1. Create a Database

As always, we should import modules that we need to create a database first.

  • old friend panda
  • sqlite3: SQLite is a C library that provides a lightweight disk-based database that doesn’t require a separate server process and allows accessing the database using a nonstandard variant of the SQL query language.
import pandas as pd
import sqlite3
from plotly import express as px
import numpy as np
from sklearn.linear_model import LinearRegression
temps = pd.read_csv("temps_stacked.csv")

# rename columns
countries = pd.read_csv('countries.csv')
countries = countries.rename(columns = {"FIPS 10-4": "FIPS_10-4"}) 
countries = countries.rename(columns = {"ISO 3166": "ISO_3166"})

stations = pd.read_csv('station-metadata.csv')

The ‘countries’ table has column names that contain space. Keeping spaces in column names in the database is not a good idea. Later when we use those columns, we need to put them within “ “ to specific this is a column name.

So for convenience, we could change those column names by replacing ‘space’ with ‘_’

Steps

  • start by creating a Connection object that represents the database. Here the data will be stored in the temps.db file
  • use to_sql() function to write records stored in a DataFrame to a SQL database
  • Once a Connection has been established, create a Cursor object and call its execute() method to perform SQL commands:


# open a connection to temps.db sp that you can 'talk' to using python
conn = sqlite3.connect("temps.db")

# if the temperatures already exits in the temps.db, if_exists="replace" could replace the cvs file.
temps.to_sql("temperatures", conn, if_exists="replace", index=False)
countries.to_sql("countries", conn, if_exists="replace", index=False)
stations.to_sql("stations", conn, if_exists="replace", index=False)

# always close your connection
conn.close()



Here is a simple example:

we want to check how many tables inside the database:

“SELECT name FROM sqlite_master WHERE type=’table’” is a sql command

use conn.cursor() to create a Cursor object

Cursor objects have execute() method to perform SQL commands

conn = sqlite3.connect("temps.db")

# query the database
cursor = conn.cursor()
cursor.execute("SELECT name FROM sqlite_master WHERE type='table'")

# retrieve the data
print(cursor.fetchall())

conn.close()
[('temperatures',), ('countries',), ('stations',)]
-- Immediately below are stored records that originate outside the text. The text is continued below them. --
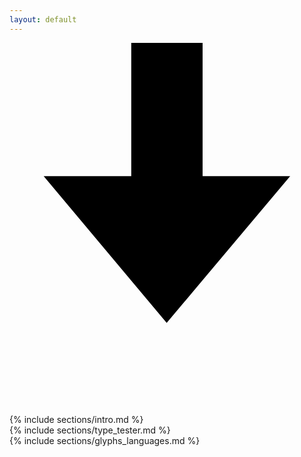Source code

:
 ```yaml
---
layout: default
---
```


<div class="static"></div>

<nav>
  <svg id="download" xmlns="http://www.w3.org/2000/svg" viewBox="0 0 20 23.57"><defs><style>.cls-1{stroke-miterlimit:10;stroke-width:6px;}</style></defs><g id="Layer_2" data-name="Layer 2"><g id="Layer_1-2" data-name="Layer 1"><line class="cls-1" y1="21.57" x2="22" y2="21.57"/><polygon points="12.26 8.46 12.26 0 7.73 0 7.73 8.46 2.17 8.46 9.98 17.78 17.82 8.46 12.26 8.46"/></g></g></svg>
</nav>

<div class="section" id="intro">
  <div class="grid_container">
   {% include sections/intro.md %}
  </div>
</div><div class="section" id="type_tester">
  <div class="grid_container">
   {% include sections/type_tester.md %}
 </div>
</div><div class="section" id="glyphs_languages">
  <div class="grid_container">
   {% include sections/glyphs_languages.md %}
 </div>
</div>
From the output, we can see total 3 tables inside the database

Before, we write a function, lets check what are varibles in those tables:

temps.head()
ID Year Month Temp
0 ACW00011604 1961 1 -0.89
1 ACW00011604 1961 2 2.36
2 ACW00011604 1961 3 4.72
3 ACW00011604 1961 4 7.73
4 ACW00011604 1961 5 11.28
countries.head()
FIPS_10-4 ISO_3166 Name
0 AF AF Afghanistan
1 AX - Akrotiri
2 AL AL Albania
3 AG DZ Algeria
4 AQ AS American Samoa
stations.head()
ID LATITUDE LONGITUDE STNELEV NAME
0 ACW00011604 57.7667 11.8667 18.0 SAVE
1 AE000041196 25.3330 55.5170 34.0 SHARJAH_INTER_AIRP
2 AEM00041184 25.6170 55.9330 31.0 RAS_AL_KHAIMAH_INTE
3 AEM00041194 25.2550 55.3640 10.4 DUBAI_INTL
4 AEM00041216 24.4300 54.4700 3.0 ABU_DHABI_BATEEN_AIR

2. Write a Query Function


The return value of query_climate_database() is a Pandas dataframe of temperature readings for the specified country, in the specified date range, in the specified month of the year. This dataframe should have columns for:

  1. country, a string giving the name of a country (e.g. ‘United States’) for which data should be returned.
  2. year_begin a integer giving the earliest years for which should be returned.
  3. year_end a integer giving the latest years for which should be returned.
  4. month, an integer giving the month of the year for which should be returned.

The return value of query_climate_database() is a Pandas dataframe of temperature readings for the specified country, in the specified date range, in the specified month of the year. This dataframe should have columns for:

  • The station name.
  • The latitude of the station.
  • The longitude of the station.
  • The name of the country in which the station is located.
  • The year in which the reading was taken.
  • The month in which the reading was taken.
  • The average temperature at the specified station during the specified year and month. (Note: the temperatures in the raw data are already averages by month, so you don’t have to do any aggregation at this stage.)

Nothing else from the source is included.